F2 The reported securities are owned directly by Polaris Partners VII, L.P. ("PP VII"). Polaris Management Co. VII, L.L.C. ("PMC VII") is the general partner of PP VII. Each of David Barrett, Brian Chee, the Reporting Person, a member of the Issuer's board of directors, and Bryce Youngren (collectively, the "PMC VII Managing Members") are the managing members of PMC VII. Each of PMC VII and the PMC VII Managing Members, including the Reporting Person, in their respective capacities with respect to PMC VII, may be deemed to have shared voting, investment and dispositive power with respect to the securities held by PP VII.
F3 Each of PMC VII and the PMC VII Managing Members, including the Reporting Person, disclaims beneficial ownership of these securities and this report shall not be deemed an admission that any one of the PMC VII Managing Members or PMC VII is the beneficial owner of such securities for purposes of Section 16 or for any other purpose, except to the extent of their respective pecuniary interests therein.
F4 On October 15, 2024, the shares of Series B Preferred Stock automatically converted into shares of Common Stock on a 11.2158-for-one basis without payment of further consideration upon the closing of the Issuer's initial public offering. The shares have no expiration date.
F5 The reported securities are owned directly by Polaris Entrepreneurs' Fund VII, L.P. ("PEF VII"). PMC VII is the general partner of PEF VII. Each of PMC VII and the PMC VII Managing Members, including the Reporting Person, in their respective capacities with respect to PMC VII, may be deemed to have shared voting, investment and dispositive power with respect to the securities held by PEF VII. Each of PMC VII and the PMC VII Managing Members, including the Reporting Person, disclaims beneficial ownership of these securities and this report shall not be deemed an admission that any one of the PMC VII Managing Members, including the Reporting Person, or PMC VII is the beneficial owner of such securities for purposes of Section 16 or for any other purpose, except to the extent of their respective pecuniary interests therein.

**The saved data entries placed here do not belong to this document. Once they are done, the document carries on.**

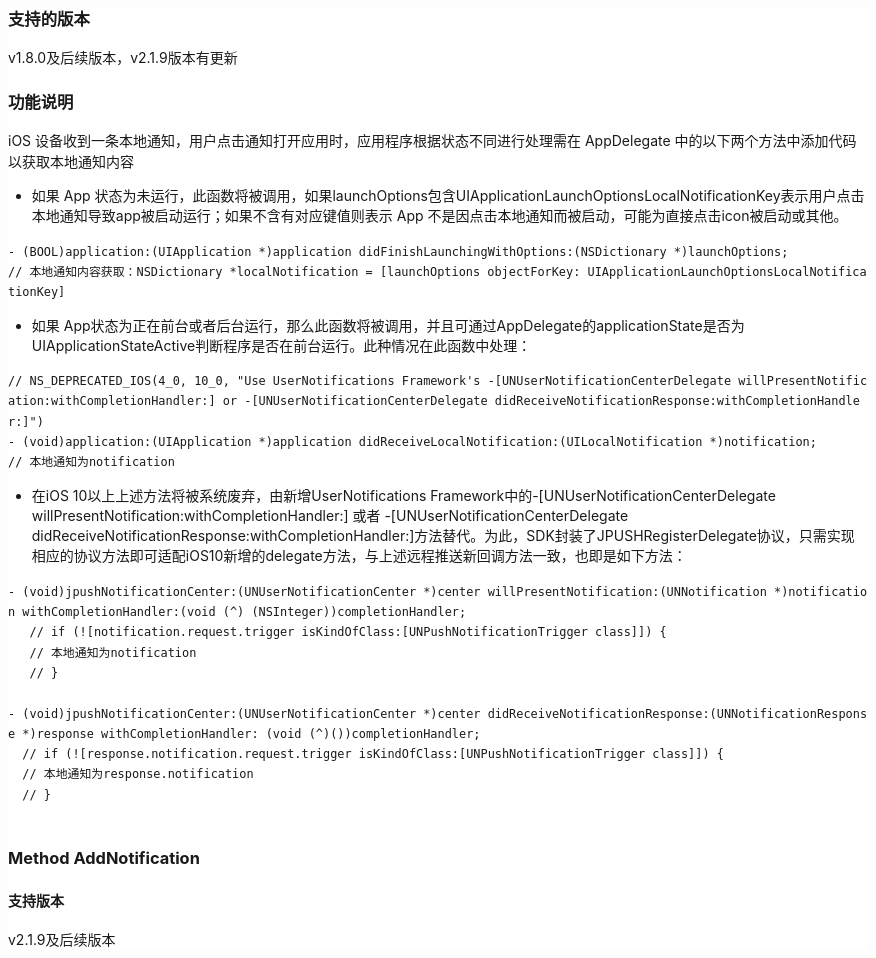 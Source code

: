 ### 支持的版本

v1.8.0及后续版本，v2.1.9版本有更新

### 功能说明


iOS 设备收到一条本地通知，用户点击通知打开应用时，应用程序根据状态不同进行处理需在 AppDelegate 中的以下两个方法中添加代码以获取本地通知内容

+ 如果 App 状态为未运行，此函数将被调用，如果launchOptions包含UIApplicationLaunchOptionsLocalNotificationKey表示用户点击本地通知导致app被启动运行；如果不含有对应键值则表示 App 不是因点击本地通知而被启动，可能为直接点击icon被启动或其他。

```
- (BOOL)application:(UIApplication *)application didFinishLaunchingWithOptions:(NSDictionary *)launchOptions; 
// 本地通知内容获取：NSDictionary *localNotification = [launchOptions objectForKey: UIApplicationLaunchOptionsLocalNotificationKey]
```

+ 如果 App状态为正在前台或者后台运行，那么此函数将被调用，并且可通过AppDelegate的applicationState是否为UIApplicationStateActive判断程序是否在前台运行。此种情况在此函数中处理：

```
// NS_DEPRECATED_IOS(4_0, 10_0, "Use UserNotifications Framework's -[UNUserNotificationCenterDelegate willPresentNotification:withCompletionHandler:] or -[UNUserNotificationCenterDelegate didReceiveNotificationResponse:withCompletionHandler:]")
- (void)application:(UIApplication *)application didReceiveLocalNotification:(UILocalNotification *)notification;
// 本地通知为notification
```
+ 在iOS 10以上上述方法将被系统废弃，由新增UserNotifications Framework中的-[UNUserNotificationCenterDelegate willPresentNotification:withCompletionHandler:] 或者 -[UNUserNotificationCenterDelegate didReceiveNotificationResponse:withCompletionHandler:]方法替代。为此，SDK封装了JPUSHRegisterDelegate协议，只需实现相应的协议方法即可适配iOS10新增的delegate方法，与上述远程推送新回调方法一致，也即是如下方法：

```
- (void)jpushNotificationCenter:(UNUserNotificationCenter *)center willPresentNotification:(UNNotification *)notification withCompletionHandler:(void (^) (NSInteger))completionHandler; 
   // if (![notification.request.trigger isKindOfClass:[UNPushNotificationTrigger class]]) { 
   // 本地通知为notification 
   // }

- (void)jpushNotificationCenter:(UNUserNotificationCenter *)center didReceiveNotificationResponse:(UNNotificationResponse *)response withCompletionHandler: (void (^)())completionHandler; 
  // if (![response.notification.request.trigger isKindOfClass:[UNPushNotificationTrigger class]]) { 
  // 本地通知为response.notification 
  // }
	
```

### Method  AddNotification

#### 支持版本
v2.1.9及后续版本


[0]: https://developer.apple.com/library/content/documentation/NetworkingInternet/Conceptual/RemoteNotificationsPG/index.html#//apple_ref/doc/uid/TP40008194-CH3-SW1
[1]: https://github.com/ylechelle/OpenUDID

F6 The reported securities are owned directly by Polaris Partners X, L.P. ("PP X"). Polaris Partners GP X, L.L.C. ("PPGP X") is the general partner of PP X. Each of Amy Schulman and Brian Chee are the managing members of PPGP X (the "PPGP X Managing Members"). The Reporting Person, a member of the Issuer's board of directors, is an interest holder of PPGP X. Each of PPGP X, the PPGP X Managing Members and the Reporting Person, in their respective capacities with respect to PPGP X, may be deemed to have shared voting, investment and dispositive power with respect to the securities held by PP X.
F7 Each of PPGP X, the PPGP X Managing Members and the Reporting Person disclaims beneficial ownership of these securities and this report shall not be deemed an admission that any one of the PPGP X Managing Members, the Reporting Person or PPGP X is the beneficial owner of such securities for purposes of Section 16 or for any other purpose, except to the extent of their respective pecuniary interests therein.

Remarks:

PP X's purchase of the Issuer's common stock was also reported on a Form 3 filed by PPGP X, PP X and the PPGP X Managing Members on the date hereof.